Task to complete: Your task is to return all the entries below exactly, with every picture omitted.

Document images with source code:
== Segment start ==
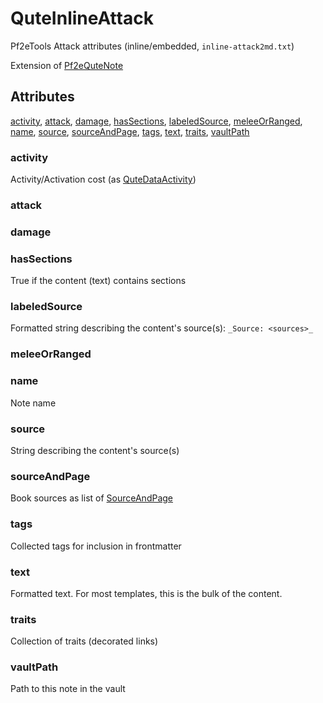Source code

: # QuteInlineAttack

Pf2eTools Attack attributes (inline/embedded, `inline-attack2md.txt`)

Extension of [Pf2eQuteNote](Pf2eQuteNote.md)

## Attributes

[activity](#activity), [attack](#attack), [damage](#damage), [hasSections](#hassections), [labeledSource](#labeledsource), [meleeOrRanged](#meleeorranged), [name](#name), [source](#source), [sourceAndPage](#sourceandpage), [tags](#tags), [text](#text), [traits](#traits), [vaultPath](#vaultpath)


### activity

Activity/Activation cost (as [QuteDataActivity](QuteDataActivity.md))

### attack


### damage


### hasSections

True if the content (text) contains sections

### labeledSource

Formatted string describing the content's source(s): `_Source: <sources>_`

### meleeOrRanged


### name

Note name

### source

String describing the content's source(s)

### sourceAndPage

Book sources as list of [SourceAndPage](../SourceAndPage.md)

### tags

Collected tags for inclusion in frontmatter

### text

Formatted text. For most templates, this is the bulk of the content.

### traits

Collection of traits (decorated links)

### vaultPath

Path to this note in the vault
== Segment end ==
Answer section:
Source code

: # QuteInlineAttack

Pf2eTools Attack attributes (inline/embedded, `inline-attack2md.txt`)

Extension of [Pf2eQuteNote](Pf2eQuteNote.md)

## Attributes

[activity](#activity), [attack](#attack), [damage](#damage), [hasSections](#hassections), [labeledSource](#labeledsource), [meleeOrRanged](#meleeorranged), [name](#name), [source](#source), [sourceAndPage](#sourceandpage), [tags](#tags), [text](#text), [traits](#traits), [vaultPath](#vaultpath)


### activity

Activity/Activation cost (as [QuteDataActivity](QuteDataActivity.md))

### attack


### damage


### hasSections

True if the content (text) contains sections

### labeledSource

Formatted string describing the content's source(s): `_Source: <sources>_`

### meleeOrRanged


### name

Note name

### source

String describing the content's source(s)

### sourceAndPage

Book sources as list of [SourceAndPage](../SourceAndPage.md)

### tags

Collected tags for inclusion in frontmatter

### text

Formatted text. For most templates, this is the bulk of the content.

### traits

Collection of traits (decorated links)

### vaultPath

Path to this note in the vault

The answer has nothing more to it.